Invited Talk
in
Workshop: I Can’t Believe It’s Not Better (ICBINB): Failure Modes in the Age of Foundation Models
Dissociating Language and Thought in Large Language Models
Anna Ivanova
Today’s large language models (LLMs) routinely generate coherent, grammatical and seemingly meaningful paragraphs of text. This achievement has led to speculation that LLMs have become “thinking machines”, capable of performing tasks that require reasoning and/or world knowledge. In this talk, I will introduce a distinction between formal competence—knowledge of linguistic rules and patterns—and functional competence—understanding and using language in the world.
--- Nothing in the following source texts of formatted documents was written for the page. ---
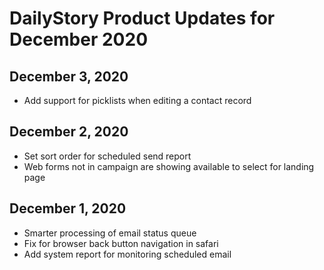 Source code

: # DailyStory Product Updates for December 2020
## December 3, 2020
* Add support for picklists when editing a contact record

## December 2, 2020
* Set sort order for scheduled send report
* Web forms not in campaign are showing available to select for landing page

## December 1, 2020
* Smarter processing of email status queue
* Fix for browser back button navigation in safari
* Add system report for monitoring scheduled email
This distinction is grounded in human neuroscience, which shows that formal and functional competence recruit different cognitive mechanisms. I will show that the word-in-context prediction objective has allowed LLMs to essentially master formal linguistic competence; however, pretrained LLMs still lag behind at many aspects of functional linguistic competence, prompting engineers to adopt specialized fune-tuning techniques and/or couple an LLM with external modules. I will illustrate the formal-functional distinction using the domains of English grammar and arithmetic, respectively. I will then turn to generalized world knowledge, a domain where this distinction is much less clear-cut, and discuss our efforts to leverage both cognitive science and NLP to develop systematic ways to probe generalized world knowledge in text-based LLMs. Overall, the formal/functional competence framework clarifies the discourse around LLMs, helps develop targeted evaluations of their capabilities, and suggests ways for developing better models of real-life language use.